Data for review:
-------

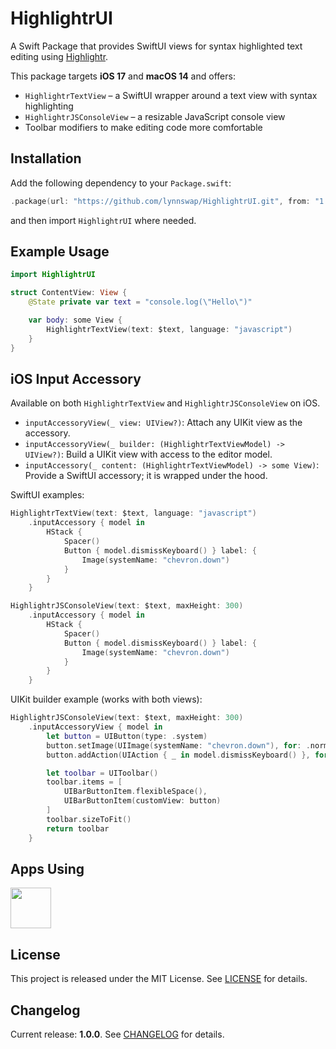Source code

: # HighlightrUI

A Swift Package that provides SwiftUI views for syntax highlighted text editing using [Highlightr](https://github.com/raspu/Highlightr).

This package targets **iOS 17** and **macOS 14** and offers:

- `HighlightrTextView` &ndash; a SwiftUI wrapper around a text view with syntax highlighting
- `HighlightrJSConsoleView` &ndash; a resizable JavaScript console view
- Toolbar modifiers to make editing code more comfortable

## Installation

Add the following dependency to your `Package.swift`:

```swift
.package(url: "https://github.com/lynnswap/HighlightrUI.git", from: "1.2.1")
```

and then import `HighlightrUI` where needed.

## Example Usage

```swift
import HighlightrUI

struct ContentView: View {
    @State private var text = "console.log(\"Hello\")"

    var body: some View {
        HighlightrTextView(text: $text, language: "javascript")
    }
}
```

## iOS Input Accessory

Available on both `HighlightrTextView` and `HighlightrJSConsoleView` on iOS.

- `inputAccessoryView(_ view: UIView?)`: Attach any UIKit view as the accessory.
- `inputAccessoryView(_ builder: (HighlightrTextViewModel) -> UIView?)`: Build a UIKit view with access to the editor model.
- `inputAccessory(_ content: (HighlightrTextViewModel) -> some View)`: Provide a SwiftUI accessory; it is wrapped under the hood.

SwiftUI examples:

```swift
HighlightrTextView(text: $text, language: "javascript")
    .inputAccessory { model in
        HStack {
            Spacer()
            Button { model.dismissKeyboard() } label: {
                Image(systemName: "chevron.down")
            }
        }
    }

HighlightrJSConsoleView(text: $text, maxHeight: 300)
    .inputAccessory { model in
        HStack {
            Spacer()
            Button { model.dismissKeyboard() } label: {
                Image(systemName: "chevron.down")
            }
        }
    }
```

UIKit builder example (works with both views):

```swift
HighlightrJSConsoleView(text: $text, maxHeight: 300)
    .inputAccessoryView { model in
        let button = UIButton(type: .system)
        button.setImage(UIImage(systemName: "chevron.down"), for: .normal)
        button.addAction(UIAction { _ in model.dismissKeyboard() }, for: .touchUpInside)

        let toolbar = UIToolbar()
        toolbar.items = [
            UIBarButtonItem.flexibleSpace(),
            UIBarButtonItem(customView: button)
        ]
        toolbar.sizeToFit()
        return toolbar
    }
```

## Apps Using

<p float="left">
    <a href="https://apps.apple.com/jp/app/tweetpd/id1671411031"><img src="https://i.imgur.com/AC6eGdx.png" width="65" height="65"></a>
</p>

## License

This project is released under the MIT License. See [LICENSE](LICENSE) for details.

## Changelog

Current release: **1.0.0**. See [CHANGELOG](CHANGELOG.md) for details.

-------

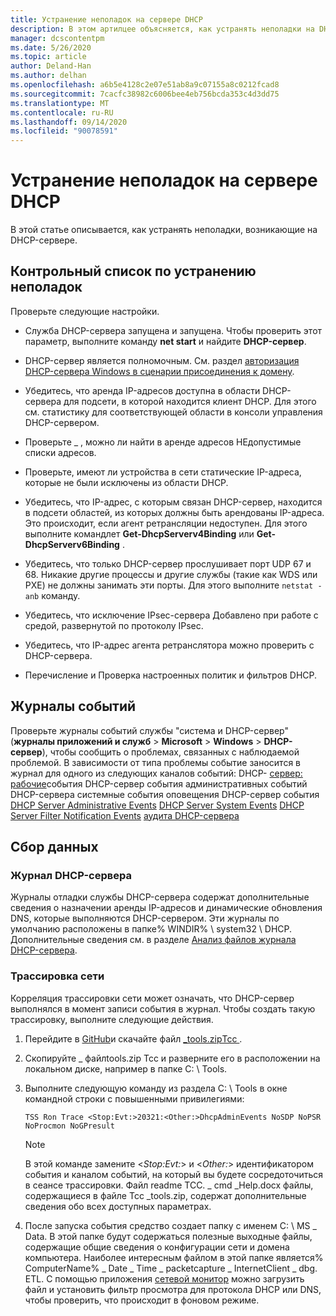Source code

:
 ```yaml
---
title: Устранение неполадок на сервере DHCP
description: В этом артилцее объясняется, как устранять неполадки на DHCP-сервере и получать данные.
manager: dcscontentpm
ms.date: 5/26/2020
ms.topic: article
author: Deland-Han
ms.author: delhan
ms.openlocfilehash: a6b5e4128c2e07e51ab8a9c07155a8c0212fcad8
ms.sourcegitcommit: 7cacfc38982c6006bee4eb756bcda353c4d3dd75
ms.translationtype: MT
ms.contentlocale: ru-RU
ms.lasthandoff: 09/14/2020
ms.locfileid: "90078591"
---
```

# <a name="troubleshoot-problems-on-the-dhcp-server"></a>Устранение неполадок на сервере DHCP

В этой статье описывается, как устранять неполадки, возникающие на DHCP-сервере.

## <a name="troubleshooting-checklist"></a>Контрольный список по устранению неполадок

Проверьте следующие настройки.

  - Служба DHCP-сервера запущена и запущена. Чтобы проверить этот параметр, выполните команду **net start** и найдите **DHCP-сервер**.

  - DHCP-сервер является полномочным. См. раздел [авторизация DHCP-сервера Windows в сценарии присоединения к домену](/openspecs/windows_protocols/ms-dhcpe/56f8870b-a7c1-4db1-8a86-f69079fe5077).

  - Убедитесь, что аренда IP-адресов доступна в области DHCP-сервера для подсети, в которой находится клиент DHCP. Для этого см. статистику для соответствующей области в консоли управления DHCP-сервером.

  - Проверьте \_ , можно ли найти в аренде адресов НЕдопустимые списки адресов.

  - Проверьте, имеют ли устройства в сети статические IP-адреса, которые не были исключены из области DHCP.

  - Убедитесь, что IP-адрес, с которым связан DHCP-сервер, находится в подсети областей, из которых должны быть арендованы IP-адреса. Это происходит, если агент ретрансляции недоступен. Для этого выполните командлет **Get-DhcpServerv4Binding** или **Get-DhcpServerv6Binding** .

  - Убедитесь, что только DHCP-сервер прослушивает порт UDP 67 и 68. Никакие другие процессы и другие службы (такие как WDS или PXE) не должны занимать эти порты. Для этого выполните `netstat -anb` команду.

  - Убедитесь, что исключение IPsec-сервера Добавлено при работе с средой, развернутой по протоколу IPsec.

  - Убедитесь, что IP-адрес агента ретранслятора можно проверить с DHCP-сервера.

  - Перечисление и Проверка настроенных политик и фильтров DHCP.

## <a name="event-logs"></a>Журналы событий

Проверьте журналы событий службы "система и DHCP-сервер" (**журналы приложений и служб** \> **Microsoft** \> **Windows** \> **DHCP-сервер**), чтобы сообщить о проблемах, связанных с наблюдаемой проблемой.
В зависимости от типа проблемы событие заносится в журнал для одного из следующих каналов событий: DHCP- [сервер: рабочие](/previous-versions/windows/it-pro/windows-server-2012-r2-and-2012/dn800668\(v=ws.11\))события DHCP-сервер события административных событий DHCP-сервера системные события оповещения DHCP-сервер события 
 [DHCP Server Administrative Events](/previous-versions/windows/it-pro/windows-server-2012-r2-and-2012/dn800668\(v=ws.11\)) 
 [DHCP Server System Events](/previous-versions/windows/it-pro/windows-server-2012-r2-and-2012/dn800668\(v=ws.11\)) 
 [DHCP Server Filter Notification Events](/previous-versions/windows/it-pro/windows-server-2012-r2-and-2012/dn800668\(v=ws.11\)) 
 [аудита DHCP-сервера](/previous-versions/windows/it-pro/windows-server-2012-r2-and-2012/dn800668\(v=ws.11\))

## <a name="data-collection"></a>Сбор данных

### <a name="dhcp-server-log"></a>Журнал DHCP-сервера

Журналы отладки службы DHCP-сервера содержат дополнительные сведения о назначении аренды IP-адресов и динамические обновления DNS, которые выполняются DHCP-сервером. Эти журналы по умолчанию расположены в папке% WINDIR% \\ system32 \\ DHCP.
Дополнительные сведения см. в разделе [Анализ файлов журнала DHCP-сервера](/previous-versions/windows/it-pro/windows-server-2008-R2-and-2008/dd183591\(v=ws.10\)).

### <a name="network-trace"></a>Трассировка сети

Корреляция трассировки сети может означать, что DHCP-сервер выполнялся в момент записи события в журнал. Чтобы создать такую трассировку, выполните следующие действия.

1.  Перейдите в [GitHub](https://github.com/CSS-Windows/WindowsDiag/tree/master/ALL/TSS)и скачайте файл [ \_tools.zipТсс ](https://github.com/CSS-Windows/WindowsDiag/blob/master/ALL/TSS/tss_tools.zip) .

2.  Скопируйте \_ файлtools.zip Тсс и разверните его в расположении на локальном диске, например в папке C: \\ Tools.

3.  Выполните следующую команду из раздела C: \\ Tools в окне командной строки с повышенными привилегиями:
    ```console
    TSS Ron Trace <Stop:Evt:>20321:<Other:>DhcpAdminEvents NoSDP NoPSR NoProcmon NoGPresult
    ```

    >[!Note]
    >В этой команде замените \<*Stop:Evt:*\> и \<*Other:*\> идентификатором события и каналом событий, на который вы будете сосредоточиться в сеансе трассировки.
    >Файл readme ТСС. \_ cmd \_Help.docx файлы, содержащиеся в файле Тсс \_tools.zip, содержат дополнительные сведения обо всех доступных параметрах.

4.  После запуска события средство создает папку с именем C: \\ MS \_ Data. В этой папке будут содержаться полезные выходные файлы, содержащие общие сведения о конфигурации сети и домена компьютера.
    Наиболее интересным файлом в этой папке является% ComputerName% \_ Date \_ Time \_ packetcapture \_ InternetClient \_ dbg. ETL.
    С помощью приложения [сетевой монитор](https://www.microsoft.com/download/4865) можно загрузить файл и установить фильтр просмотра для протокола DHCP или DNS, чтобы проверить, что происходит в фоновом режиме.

-------

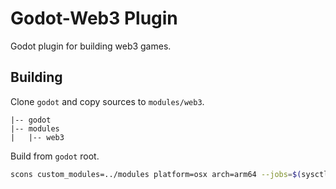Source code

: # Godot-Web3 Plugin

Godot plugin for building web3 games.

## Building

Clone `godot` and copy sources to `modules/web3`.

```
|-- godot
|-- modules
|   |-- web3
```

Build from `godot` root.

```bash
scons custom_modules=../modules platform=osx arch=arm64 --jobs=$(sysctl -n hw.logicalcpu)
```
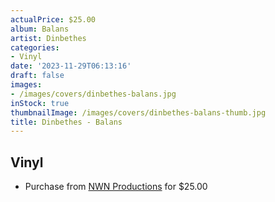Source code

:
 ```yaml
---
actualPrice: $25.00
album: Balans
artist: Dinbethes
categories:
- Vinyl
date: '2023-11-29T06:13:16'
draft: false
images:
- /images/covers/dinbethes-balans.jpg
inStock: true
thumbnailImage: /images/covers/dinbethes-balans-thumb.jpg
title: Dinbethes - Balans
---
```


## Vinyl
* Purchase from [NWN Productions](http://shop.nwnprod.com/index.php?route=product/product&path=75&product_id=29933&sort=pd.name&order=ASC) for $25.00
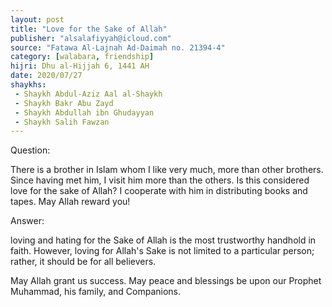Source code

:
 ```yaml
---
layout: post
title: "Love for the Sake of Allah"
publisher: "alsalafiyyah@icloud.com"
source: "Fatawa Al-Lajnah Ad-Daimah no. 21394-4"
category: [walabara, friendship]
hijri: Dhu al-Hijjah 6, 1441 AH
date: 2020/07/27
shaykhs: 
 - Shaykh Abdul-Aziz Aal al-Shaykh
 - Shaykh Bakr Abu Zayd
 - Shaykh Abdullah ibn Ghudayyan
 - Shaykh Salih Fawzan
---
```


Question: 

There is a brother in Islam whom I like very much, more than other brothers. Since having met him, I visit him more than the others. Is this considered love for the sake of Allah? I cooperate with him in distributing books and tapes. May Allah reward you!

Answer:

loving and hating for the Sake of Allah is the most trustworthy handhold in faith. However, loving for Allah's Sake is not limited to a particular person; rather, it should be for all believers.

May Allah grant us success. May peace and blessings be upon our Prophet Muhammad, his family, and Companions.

-------

What is being asked:
For the listing above, say how many lines hold the word "editing". Nothing but the number is needed.

Expected answer:
2